Все началось более ста сорока лет назад, когда некто по имени Хант обосновался на берегу тогда еще пустынного водоема и решил, что здесь возникнет населенный пункт, который впоследствии, разумеется, назвали Хантсвилль. И где я был тогда? Если б я вовремя подсуетился, то этот населенный пункт назвали бы Кригерсвилль, хотя, впрочем, это совершенно не звучит… Так что, может, оно и хорошо, что я не подсуетился и прибыл сюда с некоторым опозданием.
Так или иначе, мистер Хант запретил употребление алкогольных напитков на своем берегу, и все питейные заведения сконцентрировались на противоположном. Рассматривая старинные фотографии, поражаешься тому, как похожи их герои на сегодняшних окрестных жителей. Вот те же Джоны и Фрэнки стоят с увесистыми пивными кружками, только одежка на них более стильная. И неизменно на грязных шеях повязаны галстуки. А как же… Кругом ведь плескался девятнадцатый век. Эпоха обязывала.
В 1877 году корреспондент одной захудалой газетенки, проезжая через деревню, ставшую впоследствии славным городом Хантсвиллем, рапортовал: «Несчастная, потребительская деревушка, в которой проживает, пожалуй, не больше ста жителей». Другой журналист в 1879 году призывал остановить пьянство и перестрелки, которые в основном губили молодое население. Его коллега добавлял масла в огонь: «Улицы этого селения полны дохлых лошадей, куч навоза и прочих отбросов, а также непроходимой грязи, которой могла бы гордиться любая индейская деревушка времен первопроходца, досточтимого Жака Картье».

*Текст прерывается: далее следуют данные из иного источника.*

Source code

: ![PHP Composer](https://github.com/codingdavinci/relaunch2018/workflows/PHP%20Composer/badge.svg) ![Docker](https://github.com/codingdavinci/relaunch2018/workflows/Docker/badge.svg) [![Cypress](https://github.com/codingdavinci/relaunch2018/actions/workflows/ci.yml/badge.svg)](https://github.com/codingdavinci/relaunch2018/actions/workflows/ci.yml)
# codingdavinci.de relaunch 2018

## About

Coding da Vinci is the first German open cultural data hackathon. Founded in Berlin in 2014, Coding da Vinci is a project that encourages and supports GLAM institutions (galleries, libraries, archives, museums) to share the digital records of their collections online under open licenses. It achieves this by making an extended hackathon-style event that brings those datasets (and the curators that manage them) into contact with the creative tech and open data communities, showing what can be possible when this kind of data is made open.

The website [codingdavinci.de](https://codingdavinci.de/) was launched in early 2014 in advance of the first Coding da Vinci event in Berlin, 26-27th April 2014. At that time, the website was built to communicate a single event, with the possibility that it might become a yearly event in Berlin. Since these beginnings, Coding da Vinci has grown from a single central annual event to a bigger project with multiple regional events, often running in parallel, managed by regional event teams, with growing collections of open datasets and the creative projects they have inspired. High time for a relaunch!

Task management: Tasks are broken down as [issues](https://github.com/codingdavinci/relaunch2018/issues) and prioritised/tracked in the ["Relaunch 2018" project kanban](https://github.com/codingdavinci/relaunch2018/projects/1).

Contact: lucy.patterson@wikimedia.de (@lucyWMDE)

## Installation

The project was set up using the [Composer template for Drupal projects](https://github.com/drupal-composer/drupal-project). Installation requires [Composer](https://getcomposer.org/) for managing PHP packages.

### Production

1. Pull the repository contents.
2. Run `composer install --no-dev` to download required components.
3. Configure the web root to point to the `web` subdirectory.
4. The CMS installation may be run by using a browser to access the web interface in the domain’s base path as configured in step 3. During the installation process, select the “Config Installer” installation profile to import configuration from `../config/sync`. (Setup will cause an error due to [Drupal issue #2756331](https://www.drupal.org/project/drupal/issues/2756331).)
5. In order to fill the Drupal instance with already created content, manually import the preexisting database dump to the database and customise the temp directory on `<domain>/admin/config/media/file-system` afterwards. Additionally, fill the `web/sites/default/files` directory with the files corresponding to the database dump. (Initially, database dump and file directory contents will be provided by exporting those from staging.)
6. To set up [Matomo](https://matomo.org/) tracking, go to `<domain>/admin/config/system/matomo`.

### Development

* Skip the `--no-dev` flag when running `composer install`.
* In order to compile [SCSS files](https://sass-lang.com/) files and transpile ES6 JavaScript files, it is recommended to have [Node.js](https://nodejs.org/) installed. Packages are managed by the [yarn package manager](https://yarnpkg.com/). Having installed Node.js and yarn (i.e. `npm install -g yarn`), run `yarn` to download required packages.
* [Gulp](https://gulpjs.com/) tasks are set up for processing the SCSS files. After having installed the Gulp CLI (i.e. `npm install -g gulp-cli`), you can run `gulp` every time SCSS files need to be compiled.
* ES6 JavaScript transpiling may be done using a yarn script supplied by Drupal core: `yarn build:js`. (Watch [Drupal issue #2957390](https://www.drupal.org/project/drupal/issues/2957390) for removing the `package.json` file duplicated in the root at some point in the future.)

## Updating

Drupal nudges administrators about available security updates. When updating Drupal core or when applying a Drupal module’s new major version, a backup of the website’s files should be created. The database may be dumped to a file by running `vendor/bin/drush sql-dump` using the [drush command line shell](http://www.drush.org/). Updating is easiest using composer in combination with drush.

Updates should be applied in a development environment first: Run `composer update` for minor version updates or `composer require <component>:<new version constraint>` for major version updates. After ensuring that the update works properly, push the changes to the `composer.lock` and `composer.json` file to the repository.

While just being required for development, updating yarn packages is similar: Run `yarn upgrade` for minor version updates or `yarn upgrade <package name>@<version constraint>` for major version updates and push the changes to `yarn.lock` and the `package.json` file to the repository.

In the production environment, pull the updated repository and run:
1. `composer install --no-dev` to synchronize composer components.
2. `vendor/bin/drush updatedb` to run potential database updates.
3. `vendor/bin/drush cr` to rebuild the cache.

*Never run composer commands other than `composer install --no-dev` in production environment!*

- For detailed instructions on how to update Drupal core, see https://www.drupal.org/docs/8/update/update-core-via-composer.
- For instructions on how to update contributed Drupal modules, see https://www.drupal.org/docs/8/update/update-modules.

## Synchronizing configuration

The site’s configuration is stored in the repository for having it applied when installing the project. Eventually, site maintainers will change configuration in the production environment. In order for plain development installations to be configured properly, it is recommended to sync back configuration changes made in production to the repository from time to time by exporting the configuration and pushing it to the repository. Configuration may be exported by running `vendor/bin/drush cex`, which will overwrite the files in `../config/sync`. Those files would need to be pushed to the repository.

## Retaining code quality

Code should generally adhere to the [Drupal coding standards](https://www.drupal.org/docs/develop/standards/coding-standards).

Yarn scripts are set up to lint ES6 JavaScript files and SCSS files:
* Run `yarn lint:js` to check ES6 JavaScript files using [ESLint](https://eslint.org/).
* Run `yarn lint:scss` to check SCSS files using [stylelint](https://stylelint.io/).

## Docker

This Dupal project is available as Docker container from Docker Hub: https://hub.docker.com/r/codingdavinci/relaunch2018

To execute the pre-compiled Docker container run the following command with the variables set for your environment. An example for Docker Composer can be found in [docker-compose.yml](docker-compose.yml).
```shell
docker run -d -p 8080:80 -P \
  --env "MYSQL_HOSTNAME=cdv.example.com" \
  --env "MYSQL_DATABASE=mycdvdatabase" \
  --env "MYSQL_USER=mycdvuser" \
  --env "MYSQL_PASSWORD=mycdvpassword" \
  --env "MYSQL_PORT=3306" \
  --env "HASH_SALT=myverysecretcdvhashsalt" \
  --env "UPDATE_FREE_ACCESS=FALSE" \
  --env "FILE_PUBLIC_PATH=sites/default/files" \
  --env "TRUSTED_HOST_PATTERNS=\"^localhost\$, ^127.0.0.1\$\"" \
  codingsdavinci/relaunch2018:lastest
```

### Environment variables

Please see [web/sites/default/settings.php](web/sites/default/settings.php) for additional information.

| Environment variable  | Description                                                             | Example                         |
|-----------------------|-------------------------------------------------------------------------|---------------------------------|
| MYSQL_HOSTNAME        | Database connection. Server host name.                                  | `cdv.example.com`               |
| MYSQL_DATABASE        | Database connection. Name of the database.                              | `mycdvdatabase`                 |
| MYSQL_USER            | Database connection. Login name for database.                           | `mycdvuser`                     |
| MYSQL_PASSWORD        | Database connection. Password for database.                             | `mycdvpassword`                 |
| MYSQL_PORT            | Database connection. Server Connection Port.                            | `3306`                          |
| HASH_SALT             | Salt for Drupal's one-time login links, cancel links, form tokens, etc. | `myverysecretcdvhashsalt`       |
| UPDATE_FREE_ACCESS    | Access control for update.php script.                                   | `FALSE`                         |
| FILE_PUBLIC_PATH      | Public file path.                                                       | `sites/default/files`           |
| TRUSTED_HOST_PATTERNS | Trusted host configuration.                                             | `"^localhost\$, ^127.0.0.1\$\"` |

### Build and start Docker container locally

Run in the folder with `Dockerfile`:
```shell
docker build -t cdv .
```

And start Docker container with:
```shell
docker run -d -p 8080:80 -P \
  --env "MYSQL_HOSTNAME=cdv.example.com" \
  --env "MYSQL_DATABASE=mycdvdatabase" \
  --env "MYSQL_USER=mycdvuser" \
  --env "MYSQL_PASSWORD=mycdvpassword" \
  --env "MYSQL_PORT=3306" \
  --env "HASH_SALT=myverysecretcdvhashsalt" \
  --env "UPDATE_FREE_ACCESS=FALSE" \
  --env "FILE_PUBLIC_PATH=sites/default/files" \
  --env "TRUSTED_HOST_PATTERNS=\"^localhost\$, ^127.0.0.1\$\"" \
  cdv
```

Нравы того времени отлично отражены в правилах местной гостиницы с гордым названием «Альбион». Правила гласили: «Джентльмены, ложащиеся в постель не снимая сапог, должны платить сверх прейскуранта; три удара в дверь означают, что произошло убийство, и вам нужно явиться для расследования; пожалуйста, напишите ваше имя на обоях, чтобы мы знали, что вы здесь были; недостающая ножка стула, если она вам понадобится, находится в шкафу; револьверные выстрелы – не причина для беспокойства; за керосиновые лампы требуется доплата, свечи – бесплатно, но они не должны гореть всю ночь; не отрывайте куски обоев для раскуривания ваших трубок (обои нужны для ведения записи имен постояльцев); если идет дождь и на вас капает через дырку в потолке, – зонтик под кроватью; крысы не опасны, даже если они гоняются друг за другом по вашему лицу; двое джентльменов, проживающих в одной комнате, должны договориться пользоваться одним креслом; если в наличии нет полотенца, пользуйтесь одеялом».

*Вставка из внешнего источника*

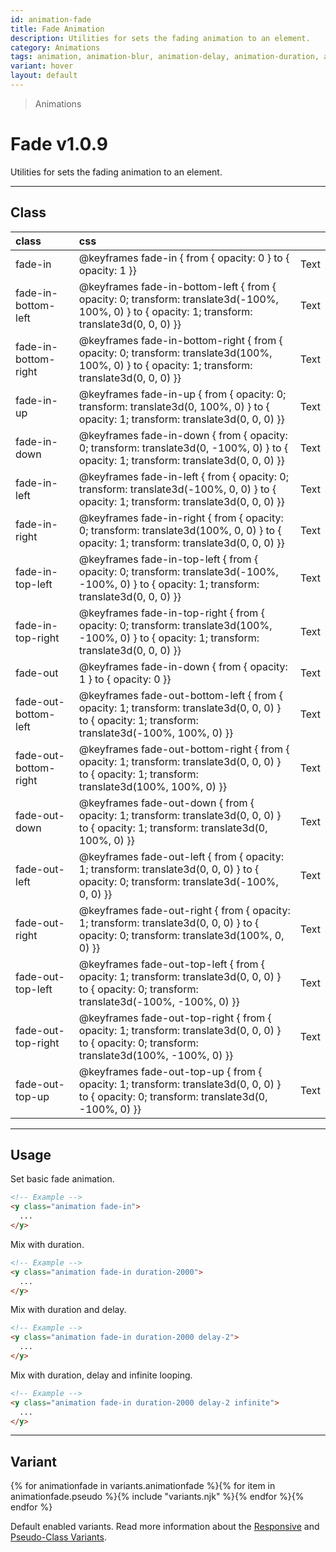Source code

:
```yaml
---
id: animation-fade
title: Fade Animation
description: Utilities for sets the fading animation to an element.
category: Animations
tags: animation, animation-blur, animation-delay, animation-duration, animation-loop, animation-roll, animation-slide
variant: hover
layout: default
---
```


> Animations

# Fade <span class="ml-1 px-2 py-1 text-sm text-gray-600 (dark)text-charcoal-100 bg-gray-300 (dark)bg-gray-600">v1.0.9</span>

Utilities for sets the fading animation to an element.

---

## Class

| <span class="px-3 py-1 text-white (dark)text-charcoal-100 bg-charcoal-100 (dark)bg-gray-600 rounded-full">class</span> | <span class="px-3 py-1 text-white (dark)text-charcoal-100 bg-charcoal-100 (dark)bg-gray-600 rounded-full">css</span> | |
|:--|:--|:-:|
| fade-in | @keyframes fade-in { from { opacity: 0 } to { opacity: 1 }} | <y class="text-lg animation fade-in duration-800 delay-2 loop-infinite">Text</y> |
| fade-in-bottom-left | @keyframes fade-in-bottom-left { from { opacity: 0; transform: translate3d(-100%, 100%, 0) } to { opacity: 1; transform: translate3d(0, 0, 0) }} | <y class="text-lg animation fade-in-bottom-left duration-800 delay-2 loop-infinite">Text</y> |
| fade-in-bottom-right | @keyframes fade-in-bottom-right { from { opacity: 0; transform: translate3d(100%, 100%, 0) } to { opacity: 1; transform: translate3d(0, 0, 0) }} | <y class="text-lg animation fade-in-bottom-right duration-800 delay-2 loop-infinite">Text</y> |
| fade-in-up | @keyframes fade-in-up { from { opacity: 0; transform: translate3d(0, 100%, 0) } to { opacity: 1; transform: translate3d(0, 0, 0) }} | <y class="text-lg animation fade-in-up duration-800 delay-2 loop-infinite">Text</y> |
| fade-in-down | @keyframes fade-in-down { from { opacity: 0; transform: translate3d(0, -100%, 0) } to { opacity: 1; transform: translate3d(0, 0, 0) }} | <y class="text-lg animation fade-in-down duration-800 delay-2 loop-infinite">Text</y> |
| fade-in-left | @keyframes fade-in-left { from { opacity: 0; transform: translate3d(-100%, 0, 0) } to { opacity: 1; transform: translate3d(0, 0, 0) }} | <y class="text-lg animation fade-in-left duration-800 delay-2 loop-infinite">Text</y> |
| fade-in-right | @keyframes fade-in-right { from { opacity: 0; transform: translate3d(100%, 0, 0) } to { opacity: 1; transform: translate3d(0, 0, 0) }} | <y class="text-lg animation fade-in-right duration-800 delay-2 loop-infinite">Text</y> |
| fade-in-top-left | @keyframes fade-in-top-left { from { opacity: 0; transform: translate3d(-100%, -100%, 0) } to { opacity: 1; transform: translate3d(0, 0, 0) }} | <y class="text-lg animation fade-in-top-left duration-800 delay-2 loop-infinite">Text</y> |
| fade-in-top-right | @keyframes fade-in-top-right { from { opacity: 0; transform: translate3d(100%, -100%, 0) } to { opacity: 1; transform: translate3d(0, 0, 0) }} | <y class="text-lg animation fade-in-top-right duration-800 delay-2 loop-infinite">Text</y> |
| fade-out | @keyframes fade-in-down { from { opacity: 1 } to { opacity: 0 }} | <y class="text-lg animation fade-out duration-800 delay-2 loop-infinite">Text</y> |
| fade-out-bottom-left | @keyframes fade-out-bottom-left { from { opacity: 1; transform: translate3d(0, 0, 0) } to { opacity: 1; transform: translate3d(-100%, 100%, 0) }} | <y class="text-lg animation fade-out-bottom-left duration-800 delay-2 loop-infinite">Text</y> |
| fade-out-bottom-right | @keyframes fade-out-bottom-right { from { opacity: 1; transform: translate3d(0, 0, 0) } to { opacity: 1; transform: translate3d(100%, 100%, 0) }} | <y class="text-lg animation fade-out-bottom-right duration-800 delay-2 loop-infinite">Text</y> |
| fade-out-down | @keyframes fade-out-down { from { opacity: 1; transform: translate3d(0, 0, 0) } to { opacity: 1; transform: translate3d(0, 100%, 0) }} | <y class="text-lg animation fade-out-down duration-800 delay-2 loop-infinite">Text</y> |
| fade-out-left | @keyframes fade-out-left { from { opacity: 1; transform: translate3d(0, 0, 0) } to { opacity: 0; transform: translate3d(-100%, 0, 0) }} | <y class="text-lg animation fade-out-left duration-800 delay-2 loop-infinite">Text</y> |
| fade-out-right | @keyframes fade-out-right { from { opacity: 1; transform: translate3d(0, 0, 0) } to { opacity: 0; transform: translate3d(100%, 0, 0) }} | <y class="text-lg animation fade-out-right duration-800 delay-2 loop-infinite">Text</y> |
| fade-out-top-left | @keyframes fade-out-top-left { from { opacity: 1; transform: translate3d(0, 0, 0) } to { opacity: 0; transform: translate3d(-100%, -100%, 0) }} | <y class="text-lg animation fade-out-top-left duration-800 delay-2 loop-infinite">Text</y> |
| fade-out-top-right | @keyframes fade-out-top-right { from { opacity: 1; transform: translate3d(0, 0, 0) } to { opacity: 0; transform: translate3d(100%, -100%, 0) }} | <y class="text-lg animation fade-out-top-right duration-800 delay-2 loop-infinite">Text</y> |
| fade-out-top-up | @keyframes fade-out-top-up { from { opacity: 1; transform: translate3d(0, 0, 0) } to { opacity: 0; transform: translate3d(0, -100%, 0) }} | <y class="text-lg animation fade-out-top-up duration-800 delay-2 loop-infinite">Text</y> |

---

## Usage

Set basic fade animation.

```html
<!-- Example -->
<y class="animation fade-in">
  ...
</y>
```

Mix with duration.

```html
<!-- Example -->
<y class="animation fade-in duration-2000">
  ...
</y>
```

Mix with duration and delay.

```html
<!-- Example -->
<y class="animation fade-in duration-2000 delay-2">
  ...
</y>
```

Mix with duration, delay and infinite looping.

```html
<!-- Example -->
<y class="animation fade-in duration-2000 delay-2 infinite">
  ...
</y>
```

---

## Variant

<y class="flex flex-gap-2 flex-wrap justify-start items-center">{% for animationfade in variants.animationfade %}{% for item in animationfade.pseudo %}{% include "variants.njk" %}{% endfor %}{% endfor %}</y>

Default enabled variants. Read more information about the [Responsive](/responsive) and [Pseudo-Class Variants](/pseudo-class-variants/).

Если вы полагаете, что я выдумал эти правила, то вы не угадали. Я переписал их из исторической брошюры, описывающей наш край (Larry D. Cotton. Wiskey and Wickedness. Vol. 3: Muskoka and Parry Sound Districts, Ontario 1850 to 1900).
Приятный нрав местных жителей проявлялся и во время великих потрясений, постигших наш город. Самый страшный пожар в истории Хантсвилля случился в 1894 году. Выгорел весь центр города как раз по ту сторону реки, где, по завещанию Ханта, было запрещено употребление горячительных напитков. Как только начался пожар, жители немедленно послали призыв о помощи в близлежащие населенные пункты Брейсбридж и Гравенхёрст. Однако добровольные пожарные команды прибыли, когда огонь уже был потушен. Поскольку пивные оказались на другой стороне реки и не пострадали от огня, пожарники прямиком отправились туда. После нескольких стаканчиков виски они затеяли драку, и самые шустрые были арестованы местным констеблем. Оставшиеся пожарники обступили констебля и предъявили ультиматум: если их товарищей немедленно не освободят, то они завершат разрушение того, что не уничтожил пожар. Арестанты были немедленно отпущены, и пожарники покинули город со следующим поездом.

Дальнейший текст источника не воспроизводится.